WHAT THE EXERCISE ASKS: Lines to restate from the data below: from the one containing "在 Zookeeper 集群中，每个节点需要一个唯一标识。这个唯一标识要求是自然数。且唯" to the one containing "server.2=192.168.159.128:2882:3882", both included. Give them again exactly, and only them.

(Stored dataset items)
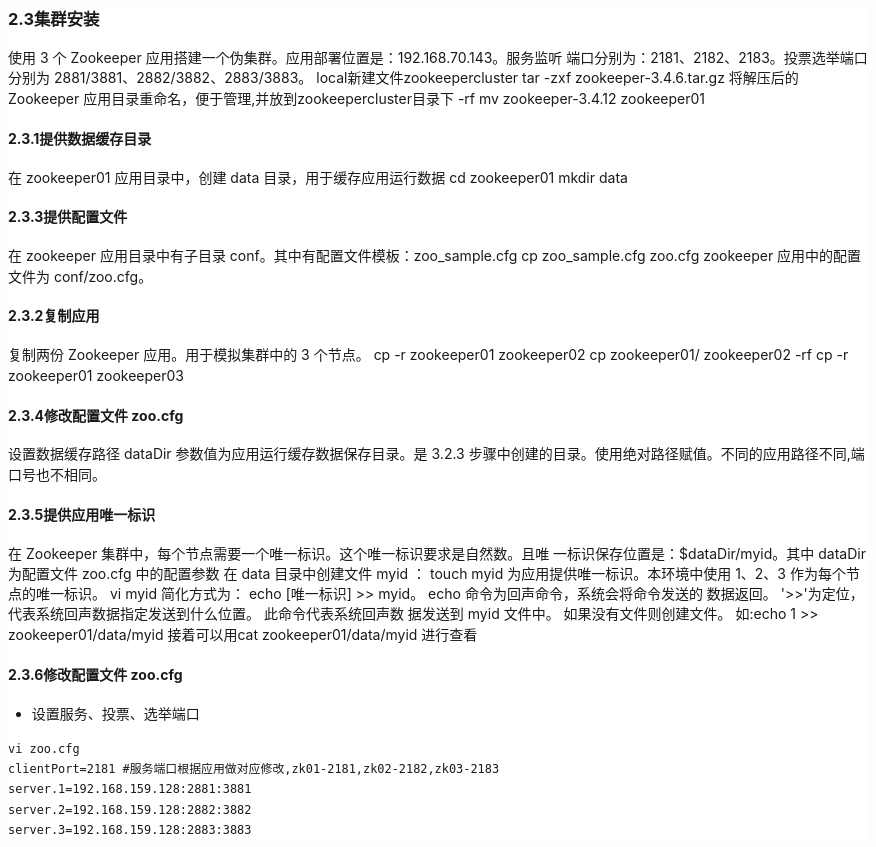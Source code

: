 ### 2.3集群安装

使用 3 个 Zookeeper 应用搭建一个伪集群。应用部署位置是：192.168.70.143。服务监听
端口分别为：2181、2182、2183。投票选举端口分别为 2881/3881、2882/3882、2883/3883。
local新建文件zookeepercluster
tar -zxf zookeeper-3.4.6.tar.gz
将解压后的 Zookeeper 应用目录重命名，便于管理,并放到zookeepercluster目录下 -rf
mv zookeeper-3.4.12 zookeeper01

#### 2.3.1提供数据缓存目录

在 zookeeper01 应用目录中，创建 data 目录，用于缓存应用运行数据
cd zookeeper01
mkdir data

#### 2.3.3提供配置文件

在 zookeeper 应用目录中有子目录 conf。其中有配置文件模板：zoo_sample.cfg
cp zoo_sample.cfg zoo.cfg
zookeeper 应用中的配置文件为 conf/zoo.cfg。
    
#### 2.3.2复制应用

复制两份 Zookeeper 应用。用于模拟集群中的 3 个节点。
cp -r zookeeper01 zookeeper02   cp zookeeper01/ zookeeper02 -rf
cp -r zookeeper01 zookeeper03

#### 2.3.4修改配置文件 zoo.cfg

设置数据缓存路径
    dataDir 参数值为应用运行缓存数据保存目录。是 3.2.3 步骤中创建的目录。使用绝对路径赋值。不同的应用路径不同,端口号也不相同。 


#### 2.3.5提供应用唯一标识

  在 Zookeeper 集群中，每个节点需要一个唯一标识。这个唯一标识要求是自然数。且唯
  一标识保存位置是：$dataDir/myid。其中 dataDir 为配置文件 zoo.cfg 中的配置参数
  在 data 目录中创建文件 myid ： touch myid
  为应用提供唯一标识。本环境中使用 1、2、3 作为每个节点的唯一标识。
  vi myid
  简化方式为： echo [唯一标识] >> myid。 echo 命令为回声命令，系统会将命令发送的
  数据返回。 '>>'为定位，代表系统回声数据指定发送到什么位置。 此命令代表系统回声数
  据发送到 myid 文件中。 如果没有文件则创建文件。
  如:echo 1 >> zookeeper01/data/myid
  接着可以用cat zookeeper01/data/myid 进行查看

  #### 2.3.6修改配置文件 zoo.cfg

   - 设置服务、投票、选举端口

    vi zoo.cfg
    clientPort=2181 #服务端口根据应用做对应修改,zk01-2181,zk02-2182,zk03-2183
    server.1=192.168.159.128:2881:3881
    server.2=192.168.159.128:2882:3882
    server.3=192.168.159.128:2883:3883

EXERCISE OUTPUT:
  在 Zookeeper 集群中，每个节点需要一个唯一标识。这个唯一标识要求是自然数。且唯
  一标识保存位置是：$dataDir/myid。其中 dataDir 为配置文件 zoo.cfg 中的配置参数
  在 data 目录中创建文件 myid ： touch myid
  为应用提供唯一标识。本环境中使用 1、2、3 作为每个节点的唯一标识。
  vi myid
  简化方式为： echo [唯一标识] >> myid。 echo 命令为回声命令，系统会将命令发送的
  数据返回。 '>>'为定位，代表系统回声数据指定发送到什么位置。 此命令代表系统回声数
  据发送到 myid 文件中。 如果没有文件则创建文件。
  如:echo 1 >> zookeeper01/data/myid
  接着可以用cat zookeeper01/data/myid 进行查看

  #### 2.3.6修改配置文件 zoo.cfg

   - 设置服务、投票、选举端口

    vi zoo.cfg
    clientPort=2181 #服务端口根据应用做对应修改,zk01-2181,zk02-2182,zk03-2183
    server.1=192.168.159.128:2881:3881
    server.2=192.168.159.128:2882:3882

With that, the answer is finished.